Bart is saved though by a pretty unlikely person. Mr. Burns. There’s some sort of rich-people party going on at the Woosterfield Mansion, and Burns and Smithers let Bart out of the mausoleum and chat with him. Turns out the Woosterfield’s are worth more than Burns, so he treats Bart well and talks to him about how horrible siblings in rich families can be. He basically admits to Bart that he murdered all of his own siblings to become sole heir, and that that’s probably what these half-siblings are going to do.
Bart starts to panic, realizing that Simon knew his half-siblings were out to kill him and wanted to trick Bart into getting killed instead, so he gets ready to flee. This is ruined though when the half-siblings show up and announce that the family are going to Aspen for a “ski trip” which was one of the suggestions Mr. Burns made about ways they could kill him. So that’s a red flag, but Bart won’t admit who he really is, and has to go to Aspen.
Meanwhile, Simon is getting used to life as Bart, and is spending a lovely evening listing to all of Grandpa’s ramblings. And this is the final straw for Lisa, who confronts Simon and demands to know who he actually is. Simon tells Lisa the truth, including the fact that the siblings are probably trying to kill him, and Lisa forces him to admit the truth. So Simon tells Homer and Marge, and the family race off to Aspen to save Bart.
Simon and the Simpsons arrive in Aspen just in time to witness Bart almost die. The siblings push Bart down a black diamond ski trail, hoping that he’ll crash and die. Homer springs into action though and grabs Bart, causing the two to roll down the mountain and become a giant snowball.

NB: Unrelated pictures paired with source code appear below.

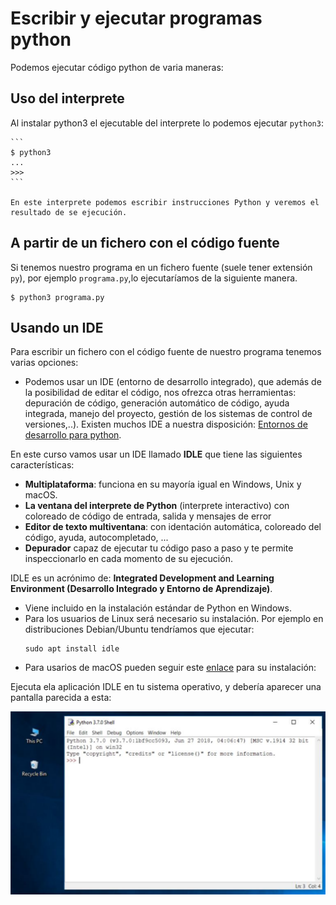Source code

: # Escribir y ejecutar programas python

Podemos ejecutar código python de varia maneras:

## Uso del interprete

Al instalar python3 el ejecutable del interprete lo podemos ejecutar `python3`:

    ```
	$ python3
    ...
    >>> 
    ```

    En este interprete podemos escribir instrucciones Python y veremos el resultado de se ejecución.


## A partir de un fichero con el código fuente

Si tenemos nuestro programa en un fichero fuente (suele tener extensión `py`), por ejemplo `programa.py`,lo ejecutaríamos de la siguiente manera.
	
	$ python3 programa.py


## Usando un IDE


Para escribir un fichero con el código fuente de nuestro programa tenemos varias opciones:

* Podemos usar un IDE (entorno de desarrollo integrado), que además de la posibilidad  de editar el código, nos ofrezca otras herramientas: depuración de código, generación automático de código, ayuda integrada, manejo del proyecto, gestión de los sistemas de control de versiones,..). Existen muchos IDE a nuestra disposición: [Entornos de desarrollo para python](https://wiki.python.org/moin/IntegratedDevelopmentEnvironments).

En este curso vamos usar un IDE llamado **IDLE** que tiene las siguientes características:

* **Multiplataforma**: funciona en su mayoría igual en Windows, Unix y macOS.
* **La ventana del interprete de Python** (interprete interactivo) con coloreado de código de entrada, salida y mensajes de error
* **Editor de texto multiventana**: con identación automática, coloreado del código, ayuda, autocompletado, ...
* **Depurador** capaz de ejecutar tu código paso a paso y te permite inspeccionarlo en cada momento de su ejecución.

IDLE es un acrónimo de: **Integrated Development and Learning Environment (Desarrollo Integrado y Entorno de Aprendizaje)**.

* Viene incluido en la instalación estándar de Python en Windows.
* Para los usuarios de Linux será necesario su instalación. Por ejemplo en distribuciones Debian/Ubuntu tendríamos que ejecutar:
    ```
    sudo apt install idle
    ```
* Para usarios de macOS pueden seguir este [enlace](https://www.python.org/download/mac/tcltk/) para su instalación: 

Ejecuta ela aplicación IDLE en tu sistema operativo, y debería aparecer una pantalla parecida a esta:

![python3](img/python3.png)
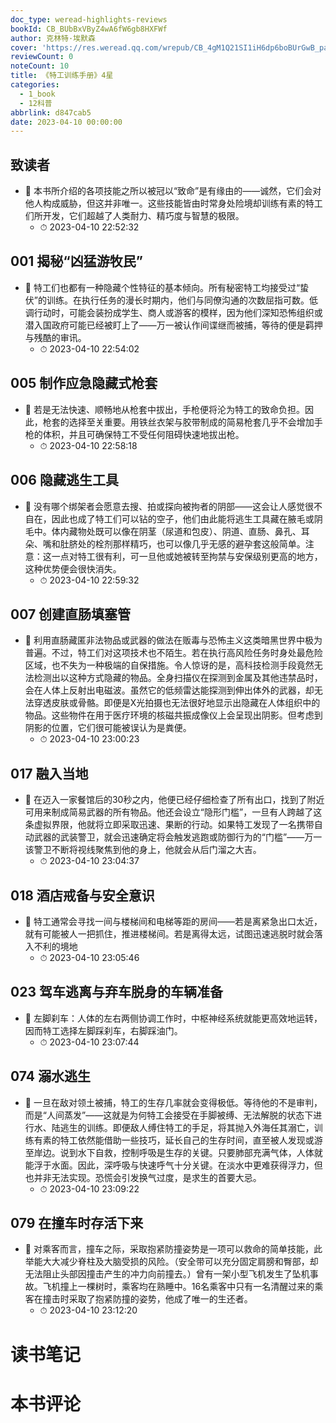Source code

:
 ```yaml
---
doc_type: weread-highlights-reviews
bookId: CB_BUbBxVByZ4wA6fW6gb8HXFWf
author: 克林特·埃默森
cover: 'https://res.weread.qq.com/wrepub/CB_4gM1Q21SI1iH6dp6boBUrGwB_parsecover'
reviewCount: 0
noteCount: 10
title: 《特工训练手册》4星
categories:
  - 1_book
  - 12科普
abbrlink: d847cab5
date: 2023-04-10 00:00:00
---
```



## 致读者


- 📌 本书所介绍的各项技能之所以被冠以“致命”是有缘由的——诚然，它们会对他人构成威胁，但这并非唯一。这些技能皆由时常身处险境却训练有素的特工们所开发，它们超越了人类耐力、精巧度与智慧的极限。 
    - ⏱ 2023-04-10 22:52:32 
## 001 揭秘“凶猛游牧民”


- 📌 特工们也都有一种隐藏个性特征的基本倾向。所有秘密特工均接受过“蛰伏”的训练。在执行任务的漫长时期内，他们与同僚沟通的次数屈指可数。低调行动时，可能会装扮成学生、商人或游客的模样，因为他们深知恐怖组织或潜入国政府可能已经被盯上了——万一被认作间谍继而被捕，等待的便是羁押与残酷的审讯。 
    - ⏱ 2023-04-10 22:54:02 
## 005 制作应急隐藏式枪套


- 📌 若是无法快速、顺畅地从枪套中拔出，手枪便将沦为特工的致命负担。因此，枪套的选择至关重要。用铁丝衣架与胶带制成的简易枪套几乎不会增加手枪的体积，并且可确保特工不受任何阻碍快速地拔出枪。 
    - ⏱ 2023-04-10 22:58:18 
## 006 隐藏逃生工具


- 📌 没有哪个绑架者会愿意去搜、拍或探向被拘者的阴部——这会让人感觉很不自在，因此也成了特工们可以钻的空子，他们由此能将逃生工具藏在腋毛或阴毛中。体内藏物处既可以像在阴茎（尿道和包皮）、阴道、直肠、鼻孔、耳朵、嘴和肚脐处的栓剂那样精巧，也可以像几乎无感的避孕套这般简单。注意：这一点对特工很有利，可一旦他或她被转至拘禁与安保级别更高的地方，这种优势便会很快消失。 
    - ⏱ 2023-04-10 22:59:32 
## 007 创建直肠填塞管


- 📌 利用直肠藏匿非法物品或武器的做法在贩毒与恐怖主义这类暗黑世界中极为普遍。不过，特工们对这项技术也不陌生。若在执行高风险任务时身处最危险区域，也不失为一种极端的自保措施。令人惊讶的是，高科技检测手段竟然无法检测出以这种方式隐藏的物品。全身扫描仪在探测到金属及其他违禁品时，会在人体上反射出电磁波。虽然它的低频雷达能探测到伸出体外的武器，却无法穿透皮肤或骨骼。即便是X光拍摄也无法很好地显示出隐藏在人体组织中的物品。这些物件在用于医疗环境的核磁共振成像仪上会呈现出阴影。但考虑到阴影的位置，它们很可能被误认为是粪便。 
    - ⏱ 2023-04-10 23:00:23 
## 017 融入当地


- 📌 在迈入一家餐馆后的30秒之内，他便已经仔细检查了所有出口，找到了附近可用来制成简易武器的所有物品。他还会设立“隐形门槛”，一旦有人跨越了这条虚拟界限，他就将立即采取迅速、果断的行动。如果特工发现了一名携带自动武器的武装警卫，就会迅速确定将会触发逃跑或防御行为的“门槛”——万一该警卫不断将视线聚焦到他的身上，他就会从后门溜之大吉。 
    - ⏱ 2023-04-10 23:04:37 
## 018 酒店戒备与安全意识


- 📌 特工通常会寻找一间与楼梯间和电梯等距的房间——若是离紧急出口太近，就有可能被人一把抓住，推进楼梯间。若是离得太远，试图迅速逃脱时就会落入不利的境地 
    - ⏱ 2023-04-10 23:05:46 
## 023 驾车逃离与弃车脱身的车辆准备


- 📌 左脚刹车：人体的左右两侧协调工作时，中枢神经系统就能更高效地运转，因而特工选择左脚踩刹车，右脚踩油门。 
    - ⏱ 2023-04-10 23:07:44 
## 074 溺水逃生


- 📌 一旦在敌对领土被捕，特工的生存几率就会变得极低。等待他的不是审判，而是“人间蒸发”——这就是为何特工会接受在手脚被缚、无法解脱的状态下进行水、陆逃生的训练。即便敌人缚住特工的手足，将其抛入外海任其溺亡，训练有素的特工依然能借助一些技巧，延长自己的生存时间，直至被人发现或游至岸边。说到水下自救，控制呼吸是生存的关键。只要肺部充满气体，人体就能浮于水面。因此，深呼吸与快速呼气十分关键。在淡水中更难获得浮力，但也并非无法实现。恐慌会引发换气过度，是求生的首要大忌。 
    - ⏱ 2023-04-10 23:09:22 
## 079 在撞车时存活下来


- 📌 对乘客而言，撞车之际，采取抱紧防撞姿势是一项可以救命的简单技能，此举能大大减少脊柱及大脑受损的风险。（安全带可以充分固定肩膀和臀部，却无法阻止头部因撞击产生的冲力向前撞去。）曾有一架小型飞机发生了坠机事故。飞机撞上一棵树时，乘客均在熟睡中。16名乘客中只有一名清醒过来的乘客在撞击时采取了抱紧防撞的姿势，他成了唯一的生还者。 
    - ⏱ 2023-04-10 23:12:20 

# 读书笔记


# 本书评论
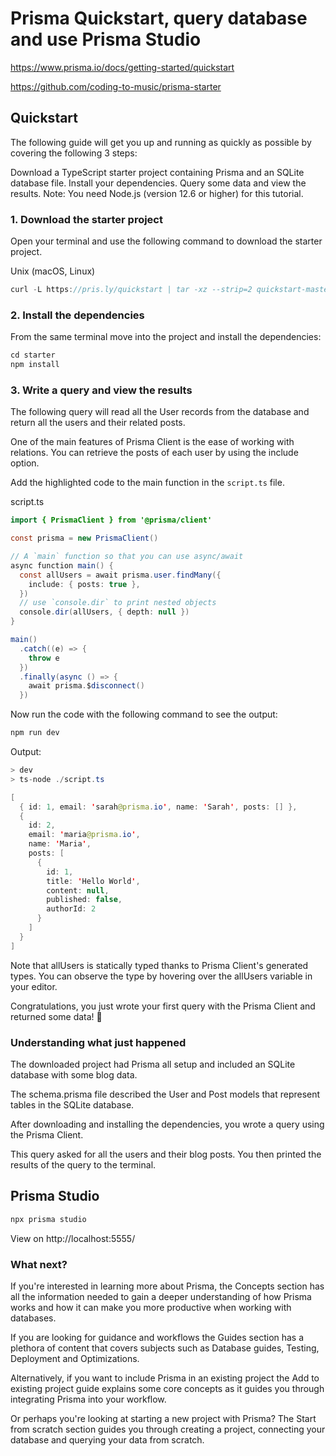 # Prisma Quickstart, query database and use Prisma Studio

https://www.prisma.io/docs/getting-started/quickstart

https://github.com/coding-to-music/prisma-starter

## Quickstart

The following guide will get you up and running as quickly as possible by covering the following 3 steps:

Download a TypeScript starter project containing Prisma and an SQLite database file.
Install your dependencies.
Query some data and view the results.
Note: You need Node.js (version 12.6 or higher) for this tutorial.

### 1. Download the starter project
Open your terminal and use the following command to download the starter project.

Unix (macOS, Linux)
```java
curl -L https://pris.ly/quickstart | tar -xz --strip=2 quickstart-master/typescript/starter 
```

### 2. Install the dependencies
From the same terminal move into the project and install the dependencies:

```java
cd starter 
npm install 
```

### 3. Write a query and view the results
The following query will read all the User records from the database and return all the users and their related posts.

One of the main features of Prisma Client is the ease of working with relations. You can retrieve the posts of each user by using the include option.

Add the highlighted code to the main function in the `script.ts` file.

script.ts
```java
import { PrismaClient } from '@prisma/client'

const prisma = new PrismaClient()

// A `main` function so that you can use async/await
async function main() {
  const allUsers = await prisma.user.findMany({
    include: { posts: true },
  })
  // use `console.dir` to print nested objects
  console.dir(allUsers, { depth: null })
}

main()
  .catch((e) => {
    throw e
  })
  .finally(async () => {
    await prisma.$disconnect()
  })
```

Now run the code with the following command to see the output:

```java
npm run dev 
```

Output:
```java
> dev
> ts-node ./script.ts

[
  { id: 1, email: 'sarah@prisma.io', name: 'Sarah', posts: [] },
  {
    id: 2,
    email: 'maria@prisma.io',
    name: 'Maria',
    posts: [
      {
        id: 1,
        title: 'Hello World',
        content: null,
        published: false,
        authorId: 2
      }
    ]
  }
]
```

Note that allUsers is statically typed thanks to Prisma Client's generated types. You can observe the type by hovering over the allUsers variable in your editor.

Congratulations, you just wrote your first query with the Prisma Client and returned some data! 🎉

### Understanding what just happened
The downloaded project had Prisma all setup and included an SQLite database with some blog data.

The schema.prisma file described the User and Post models that represent tables in the SQLite database.

After downloading and installing the dependencies, you wrote a query using the Prisma Client.

This query asked for all the users and their blog posts. You then printed the results of the query to the terminal.

## Prisma Studio
```java
npx prisma studio
```
View on 
http://localhost:5555/

### What next?
If you're interested in learning more about Prisma, the Concepts section has all the information needed to gain a deeper understanding of how Prisma works and how it can make you more productive when working with databases.

If you are looking for guidance and workflows the Guides section has a plethora of content that covers subjects such as Database guides, Testing, Deployment and Optimizations.

Alternatively, if you want to include Prisma in an existing project the Add to existing project guide explains some core concepts as it guides you through integrating Prisma into your workflow.

Or perhaps you're looking at starting a new project with Prisma? The Start from scratch section guides you through creating a project, connecting your database and querying your data from scratch.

There’s some slapstick goofiness with the snowball, but they eventually get down to the bottom, mostly fine, and Simon is returned to the Woosterfields and Bart comes home with the family.
I’m kind of shocked that it took this long for them to try and do a Prince and the Pauper episode of the Simpsons, and I guess that this is a serviceable story. My main complaint about the episode is the same one that I have with most episodes that revolve around Bart being an asshole, and that’s the fact that they make Bart so goddamn horrible. Bart is a monster in this episode, until he starts almost getting killed by his fake half-siblings, and that plot is so overdone. We’ve seen way too many episodes about Bart being too bad, and Homer and Marge debating whether or not this is just a phase. We’ve seen it all before, dozens of times, and it’s wearing thin. The episode is bolstered by the insane plot twist that Simon was the one conning Bart, and that he was fully aware that Bart may have been assassinated, but it wasn’t really enough to make an episode that worked.
Take Away: Don’t make weird agreements to switch places with your doppelganger. You’re always getting screwed over.